◆ EXERCISE OBJECTIVE ◆
Restate word for word the lines of the material below, from the line with "<!-- dantri-suc-khoe:START -->" to the line with "- 🤔 [Loại cá", both lines included, and no others.

◆ DATA UNDER STUDY ◆
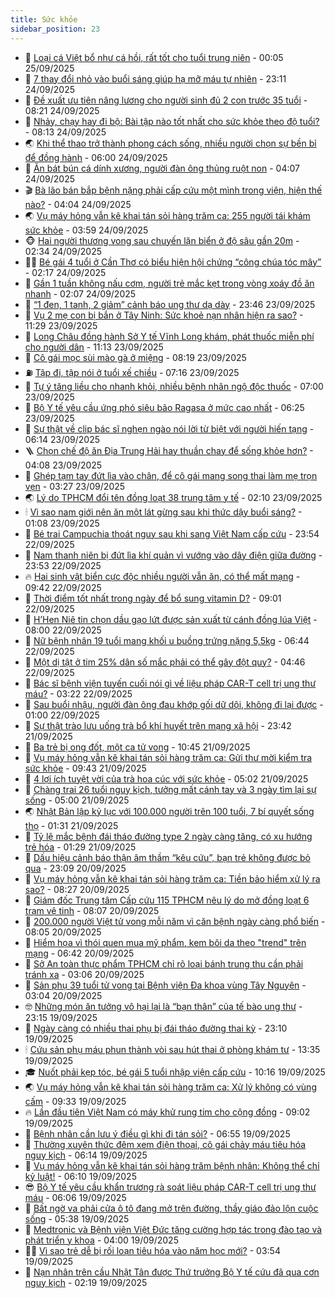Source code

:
 ```yaml
---
title: Sức khỏe
sidebar_position: 23
---
```


<!-- dantri-suc-khoe:START -->
- 🤔 [Loại cá Việt bổ như cá hồi, rất tốt cho tuổi trung niên](https://dantri.com.vn/suc-khoe/loai-ca-viet-bo-nhu-ca-hoi-rat-tot-cho-tuoi-trung-nien-20250924115104856.htm) - 00:05 25/09/2025
- 🚦 [7 thay đổi nhỏ vào buổi sáng giúp hạ mỡ máu tự nhiên](https://dantri.com.vn/suc-khoe/7-thay-doi-nho-vao-buoi-sang-giup-ha-mo-mau-tu-nhien-20250923154715607.htm) - 23:11 24/09/2025
- 🤖 [Đề xuất ưu tiên nâng lương cho người sinh đủ 2 con trước 35 tuổi](https://dantri.com.vn/suc-khoe/de-xuat-uu-tien-nang-luong-cho-nguoi-sinh-du-2-con-truoc-35-tuoi-20250924151607456.htm) - 08:21 24/09/2025
- 🐻 [Nhảy, chạy hay đi bộ: Bài tập nào tốt nhất cho sức khỏe theo độ tuổi?](https://dantri.com.vn/suc-khoe/nhay-chay-hay-di-bo-bai-tap-nao-tot-nhat-cho-suc-khoe-theo-do-tuoi-20250923094731954.htm) - 08:13 24/09/2025
- 🌏 [Khi thể thao trở thành phong cách sống, nhiều người chọn sự bền bỉ để đồng hành](https://dantri.com.vn/suc-khoe/khi-the-thao-tro-thanh-phong-cach-song-nhieu-nguoi-chon-su-ben-bi-de-dong-hanh-20250924121839097.htm) - 06:00 24/09/2025
- 👺 [Ăn bát bún cá dính xương, người đàn ông thủng ruột non](https://dantri.com.vn/suc-khoe/an-bat-bun-ca-dinh-xuong-nguoi-dan-ong-thung-ruot-non-20250924103849448.htm) - 04:07 24/09/2025
- 🎬 [Bà lão bán bắp bệnh nặng phải cấp cứu một mình trong viện, hiện thế nào?](https://dantri.com.vn/suc-khoe/ba-lao-ban-bap-benh-nang-phai-cap-cuu-mot-minh-trong-vien-hien-the-nao-20250924101515566.htm) - 04:04 24/09/2025
- 🌏 [Vụ máy hỏng vẫn kê khai tán sỏi hàng trăm ca: 255 người tái khám sức khỏe](https://dantri.com.vn/suc-khoe/vu-may-hong-van-ke-khai-tan-soi-hang-tram-ca-255-nguoi-tai-kham-suc-khoe-20250924103823951.htm) - 03:59 24/09/2025
- 🐵 [Hai người thương vong sau chuyến lặn biển ở độ sâu gần 20m](https://dantri.com.vn/suc-khoe/hai-nguoi-thuong-vong-sau-chuyen-lan-bien-o-do-sau-gan-20m-20250924083554486.htm) - 02:34 24/09/2025
- 👨‍🏫 [Bé gái 4 tuổi ở Cần Thơ có biểu hiện hội chứng “công chúa tóc mây”](https://dantri.com.vn/suc-khoe/be-gai-4-tuoi-o-can-tho-co-bieu-hien-hoi-chung-cong-chua-toc-may-20250924082357117.htm) - 02:17 24/09/2025
- 🤗 [Gần 1 tuần không nấu cơm, người trẻ mắc kẹt trong vòng xoáy đồ ăn nhanh](https://dantri.com.vn/suc-khoe/gan-1-tuan-khong-nau-com-nguoi-tre-mac-ket-trong-vong-xoay-do-an-nhanh-20250820183258674.htm) - 02:07 24/09/2025
- 🫶 [“1 đen, 1 tanh, 2 giảm” cảnh báo ung thư dạ dày](https://dantri.com.vn/suc-khoe/1-den-1-tanh-2-giam-canh-bao-ung-thu-da-day-20250923080713960.htm) - 23:46 23/09/2025
- 🙉 [Vụ 2 mẹ con bị bắn ở Tây Ninh: Sức khoẻ nạn nhân hiện ra sao?](https://dantri.com.vn/suc-khoe/vu-2-me-con-bi-ban-o-tay-ninh-suc-khoe-nan-nhan-hien-ra-sao-20250923180106710.htm) - 11:29 23/09/2025
- 🦅 [Long Châu đồng hành Sở Y tế Vĩnh Long khám, phát thuốc miễn phí cho người dân](https://dantri.com.vn/suc-khoe/long-chau-dong-hanh-so-y-te-vinh-long-kham-phat-thuoc-mien-phi-cho-nguoi-dan-20250923180325363.htm) - 11:13 23/09/2025
- 🐘 [Cô gái mọc sùi mào gà ở miệng](https://dantri.com.vn/suc-khoe/co-gai-moc-sui-mao-ga-o-mieng-20250923145635420.htm) - 08:19 23/09/2025
- ⛽️ [Tập đi, tập nói ở tuổi xế chiều](https://dantri.com.vn/suc-khoe/tap-di-tap-noi-o-tuoi-xe-chieu-20250921235141494.htm) - 07:16 23/09/2025
- 🤡 [Tự ý tăng liều cho nhanh khỏi, nhiều bệnh nhân ngộ độc thuốc](https://dantri.com.vn/suc-khoe/tu-y-tang-lieu-cho-nhanh-khoi-nhieu-benh-nhan-ngo-doc-thuoc-20250923135650988.htm) - 07:00 23/09/2025
- 💼 [Bộ Y tế yêu cầu ứng phó siêu bão Ragasa ở mức cao nhất](https://dantri.com.vn/suc-khoe/bo-y-te-yeu-cau-ung-pho-sieu-bao-ragasa-o-muc-cao-nhat-20250923122522024.htm) - 06:25 23/09/2025
- 🤔 [Sự thật về clip bác sĩ nghẹn ngào nói lời từ biệt với người hiến tạng](https://dantri.com.vn/suc-khoe/su-that-ve-clip-bac-si-nghen-ngao-noi-loi-tu-biet-voi-nguoi-hien-tang-20250923112148391.htm) - 06:14 23/09/2025
- 🪜 [Chọn chế độ ăn Địa Trung Hải hay thuần chay để sống khỏe hơn?](https://dantri.com.vn/suc-khoe/chon-che-do-an-dia-trung-hai-hay-thuan-chay-de-song-khoe-hon-20250923110159955.htm) - 04:08 23/09/2025
- 📝 [Ghép tạm tay đứt lìa vào chân, để cô gái mang song thai làm mẹ trọn vẹn](https://dantri.com.vn/suc-khoe/ghep-tam-tay-dut-lia-vao-chan-de-co-gai-mang-song-thai-lam-me-tron-ven-20250923090639597.htm) - 03:27 23/09/2025
- 🌏 [Lý do TPHCM đổi tên đồng loạt 38 trung tâm y tế](https://dantri.com.vn/suc-khoe/ly-do-tphcm-doi-ten-dong-loat-38-trung-tam-y-te-20250923072345685.htm) - 02:10 23/09/2025
- 🕯 [Vì sao nam giới nên ăn một lát gừng sau khi thức dậy buổi sáng?](https://dantri.com.vn/suc-khoe/vi-sao-nam-gioi-nen-an-mot-lat-gung-sau-khi-thuc-day-buoi-sang-20250923074018291.htm) - 01:08 23/09/2025
- 🦍 [Bé trai Campuchia thoát nguy sau khi sang Việt Nam cấp cứu](https://dantri.com.vn/suc-khoe/be-trai-campuchia-thoat-nguy-sau-khi-sang-viet-nam-cap-cuu-20250923052133614.htm) - 23:54 22/09/2025
- 🌈 [Nam thanh niên bị đứt lìa khí quản vì vướng vào dây điện giữa đường](https://dantri.com.vn/suc-khoe/nam-thanh-nien-bi-dut-lia-khi-quan-vi-vuong-vao-day-dien-giua-duong-20250922222804974.htm) - 23:53 22/09/2025
- 🔥 [Hai sinh vật biển cực độc nhiều người vẫn ăn, có thể mất mạng](https://dantri.com.vn/suc-khoe/hai-sinh-vat-bien-cuc-doc-nhieu-nguoi-van-an-co-the-mat-mang-20250922155959290.htm) - 09:42 22/09/2025
- 🌊 [Thời điểm tốt nhất trong ngày để bổ sung vitamin D?](https://dantri.com.vn/suc-khoe/thoi-diem-tot-nhat-trong-ngay-de-bo-sung-vitamin-d-20250922152506531.htm) - 09:01 22/09/2025
- 🚦 [H’Hen Niê tin chọn dầu gạo lứt được sản xuất từ cánh đồng lúa Việt](https://dantri.com.vn/suc-khoe/hhen-nie-tin-chon-dau-gao-lut-duoc-san-xuat-tu-canh-dong-lua-viet-20250922102718939.htm) - 08:00 22/09/2025
- 🤖 [Nữ bệnh nhân 19 tuổi mang khối u buồng trứng nặng 5,5kg](https://dantri.com.vn/suc-khoe/nu-benh-nhan-19-tuoi-mang-khoi-u-buong-trung-nang-55kg-20250922125152614.htm) - 06:44 22/09/2025
- 🤡 [Một dị tật ở tim 25% dân số mắc phải có thể gây đột quỵ?](https://dantri.com.vn/suc-khoe/mot-di-tat-o-tim-25-dan-so-mac-phai-co-the-gay-dot-quy-20250919112223563.htm) - 04:46 22/09/2025
- 💂 [Bác sĩ bệnh viện tuyến cuối nói gì về liệu pháp CAR-T cell trị ung thư máu?](https://dantri.com.vn/suc-khoe/bac-si-benh-vien-tuyen-cuoi-noi-gi-ve-lieu-phap-car-t-cell-tri-ung-thu-mau-20250922100223571.htm) - 03:22 22/09/2025
- 🦄 [Sau buổi nhậu, người đàn ông đau khớp gối dữ dội, không đi lại được](https://dantri.com.vn/suc-khoe/sau-buoi-nhau-nguoi-dan-ong-dau-khop-goi-du-doi-khong-di-lai-duoc-20250921192225374.htm) - 01:00 22/09/2025
- 🧠 [Sự thật trào lưu uống trà bổ khí huyết trên mạng xã hội](https://dantri.com.vn/suc-khoe/su-that-trao-luu-uong-tra-bo-khi-huyet-tren-mang-xa-hoi-20250917194015691.htm) - 23:42 21/09/2025
- 🤖 [Ba trẻ bị ong đốt, một ca tử vong](https://dantri.com.vn/suc-khoe/ba-tre-bi-ong-dot-mot-ca-tu-vong-20250921165805989.htm) - 10:45 21/09/2025
- 💼 [Vụ máy hỏng vẫn kê khai tán sỏi hàng trăm ca: Gửi thư mời kiểm tra sức khỏe](https://dantri.com.vn/suc-khoe/vu-may-hong-van-ke-khai-tan-soi-hang-tram-ca-gui-thu-moi-kiem-tra-suc-khoe-20250921131310472.htm) - 09:43 21/09/2025
- 🧰 [4 lợi ích tuyệt vời của trà hoa cúc với sức khỏe](https://dantri.com.vn/suc-khoe/4-loi-ich-tuyet-voi-cua-tra-hoa-cuc-voi-suc-khoe-20250921120136626.htm) - 05:02 21/09/2025
- 🎉 [Chàng trai 26 tuổi nguy kịch, tưởng mất cánh tay và 3 ngày tìm lại sự sống](https://dantri.com.vn/suc-khoe/chang-trai-26-tuoi-nguy-kich-tuong-mat-canh-tay-va-3-ngay-tim-lai-su-song-20250921093812439.htm) - 05:00 21/09/2025
- 🌏 [Nhật Bản lập kỷ lục với 100.000 người trên 100 tuổi, 7 bí quyết sống thọ](https://dantri.com.vn/suc-khoe/nhat-ban-lap-ky-luc-voi-100000-nguoi-tren-100-tuoi-7-bi-quyet-song-tho-20250920181301187.htm) - 01:31 21/09/2025
- 📝 [Tỷ lệ mắc bệnh đái tháo đường type 2 ngày càng tăng, có xu hướng trẻ hóa](https://dantri.com.vn/suc-khoe/ty-le-mac-benh-dai-thao-duong-type-2-ngay-cang-tang-co-xu-huong-tre-hoa-20250920220123911.htm) - 01:29 21/09/2025
- 🧠 [Dấu hiệu cảnh báo thận âm thầm “kêu cứu”, bạn trẻ không được bỏ qua](https://dantri.com.vn/suc-khoe/dau-hieu-canh-bao-than-am-tham-keu-cuu-ban-tre-khong-duoc-bo-qua-20250920074348192.htm) - 23:09 20/09/2025
- 🚀 [Vụ máy hỏng vẫn kê khai tán sỏi hàng trăm ca: Tiền bảo hiểm xử lý ra sao?](https://dantri.com.vn/suc-khoe/vu-may-hong-van-ke-khai-tan-soi-hang-tram-ca-tien-bao-hiem-xu-ly-ra-sao-20250920150056344.htm) - 08:27 20/09/2025
- 💯 [Giám đốc Trung tâm Cấp cứu 115 TPHCM nêu lý do mở đồng loạt 6 trạm vệ tinh](https://dantri.com.vn/suc-khoe/giam-doc-trung-tam-cap-cuu-115-tphcm-neu-ly-do-mo-dong-loat-6-tram-ve-tinh-20250920142713292.htm) - 08:07 20/09/2025
- 🫶 [200.000 người Việt tử vong mỗi năm vì căn bệnh ngày càng phổ biến](https://dantri.com.vn/suc-khoe/200000-nguoi-viet-tu-vong-moi-nam-vi-can-benh-ngay-cang-pho-bien-20250920150224496.htm) - 08:05 20/09/2025
- 👹 [Hiểm họa vì thói quen mua mỹ phẩm, kem bôi da theo &quot;trend&quot; trên mạng](https://dantri.com.vn/suc-khoe/hiem-hoa-vi-thoi-quen-mua-my-pham-kem-boi-da-theo-trend-tren-mang-20250920124621836.htm) - 06:42 20/09/2025
- 🤩 [Sở An toàn thực phẩm TPHCM chỉ rõ loại bánh trung thu cần phải tránh xa](https://dantri.com.vn/suc-khoe/so-an-toan-thuc-pham-tphcm-chi-ro-loai-banh-trung-thu-can-phai-tranh-xa-20250920085525169.htm) - 03:06 20/09/2025
- 🌊 [Sản phụ 39 tuổi tử vong tại Bệnh viện Đa khoa vùng Tây Nguyên](https://dantri.com.vn/suc-khoe/san-phu-39-tuoi-tu-vong-tai-benh-vien-da-khoa-vung-tay-nguyen-20250920091717328.htm) - 03:04 20/09/2025
- 🤓 [Những món ăn tưởng vô hại lại là “bạn thân” của tế bào ung thư](https://dantri.com.vn/suc-khoe/nhung-mon-an-tuong-vo-hai-lai-la-ban-than-cua-te-bao-ung-thu-20250916105149869.htm) - 23:15 19/09/2025
- 🌝 [Ngày càng có nhiều thai phụ bị đái tháo đường thai kỳ](https://dantri.com.vn/suc-khoe/ngay-cang-co-nhieu-thai-phu-bi-dai-thao-duong-thai-ky-20250919170337354.htm) - 23:10 19/09/2025
- 🕯 [Cứu sản phụ máu phun thành vòi sau hút thai ở phòng khám tư](https://dantri.com.vn/suc-khoe/cuu-san-phu-mau-phun-thanh-voi-sau-hut-thai-o-phong-kham-tu-20250919203235777.htm) - 13:35 19/09/2025
- 🎓 [Nuốt phải kẹp tóc, bé gái 5 tuổi nhập viện cấp cứu](https://dantri.com.vn/suc-khoe/nuot-phai-kep-toc-be-gai-5-tuoi-nhap-vien-cap-cuu-20250919171602924.htm) - 10:16 19/09/2025
- 🌏 [Vụ máy hỏng vẫn kê khai tán sỏi hàng trăm ca: Xử lý không có vùng cấm](https://dantri.com.vn/suc-khoe/vu-may-hong-van-ke-khai-tan-soi-hang-tram-ca-xu-ly-khong-co-vung-cam-20250919161534893.htm) - 09:33 19/09/2025
- 🔥 [Lần đầu tiên Việt Nam có máy khử rung tim cho cộng đồng](https://dantri.com.vn/suc-khoe/lan-dau-tien-viet-nam-co-may-khu-rung-tim-cho-cong-dong-20250919155504116.htm) - 09:02 19/09/2025
- 📝 [Bệnh nhân cần lưu ý điều gì khi đi tán sỏi?](https://dantri.com.vn/suc-khoe/benh-nhan-can-luu-y-dieu-gi-khi-di-tan-soi-20250919134854258.htm) - 06:55 19/09/2025
- 🧠 [Thường xuyên thức đêm xem điện thoại, cô gái chảy máu tiêu hóa nguy kịch](https://dantri.com.vn/suc-khoe/thuong-xuyen-thuc-dem-xem-dien-thoai-co-gai-chay-mau-tieu-hoa-nguy-kich-20250919120448980.htm) - 06:14 19/09/2025
- 🦅 [Vụ máy hỏng vẫn kê khai tán sỏi hàng trăm bệnh nhân: Không thể chỉ kỷ luật!](https://dantri.com.vn/suc-khoe/vu-may-hong-van-ke-khai-tan-soi-hang-tram-benh-nhan-khong-the-chi-ky-luat-20250919124237613.htm) - 06:10 19/09/2025
- 😎 [Bộ Y tế yêu cầu khẩn trương rà soát liệu pháp CAR-T cell trị ung thư máu](https://dantri.com.vn/suc-khoe/bo-y-te-yeu-cau-khan-truong-ra-soat-lieu-phap-car-t-cell-tri-ung-thu-mau-20250919125418548.htm) - 06:06 19/09/2025
- 🎉 [Bất ngờ va phải cửa ô tô đang mở trên đường, thầy giáo đảo lộn cuộc sống](https://dantri.com.vn/suc-khoe/bat-ngo-va-phai-cua-o-to-dang-mo-tren-duong-thay-giao-dao-lon-cuoc-song-20250919121959015.htm) - 05:38 19/09/2025
- 🫣 [Medtronic và Bệnh viện Việt Đức tăng cường hợp tác trong đào tạo và phát triển y khoa](https://dantri.com.vn/suc-khoe/medtronic-va-benh-vien-viet-duc-tang-cuong-hop-tac-trong-dao-tao-va-phat-trien-y-khoa-20250919102400801.htm) - 04:00 19/09/2025
- 🧑‍🏫 [Vì sao trẻ dễ bị rối loạn tiêu hóa vào năm học mới?](https://dantri.com.vn/suc-khoe/vi-sao-tre-de-bi-roi-loan-tieu-hoa-vao-nam-hoc-moi-20250918155912755.htm) - 03:54 19/09/2025
- 🥷 [Nạn nhân trên cầu Nhật Tân được Thứ trưởng Bộ Y tế cứu đã qua cơn nguy kịch](https://dantri.com.vn/suc-khoe/nan-nhan-tren-cau-nhat-tan-duoc-thu-truong-bo-y-te-cuu-da-qua-con-nguy-kich-20250919091157293.htm) - 02:19 19/09/2025<!-- dantri-suc-khoe:END -->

◆ ANSWER BOX ◆
<!-- dantri-suc-khoe:START -->
- 🤔 [Loại cá Việt bổ như cá hồi, rất tốt cho tuổi trung niên](https://dantri.com.vn/suc-khoe/loai-ca-viet-bo-nhu-ca-hoi-rat-tot-cho-tuoi-trung-nien-20250924115104856.htm) - 00:05 25/09/2025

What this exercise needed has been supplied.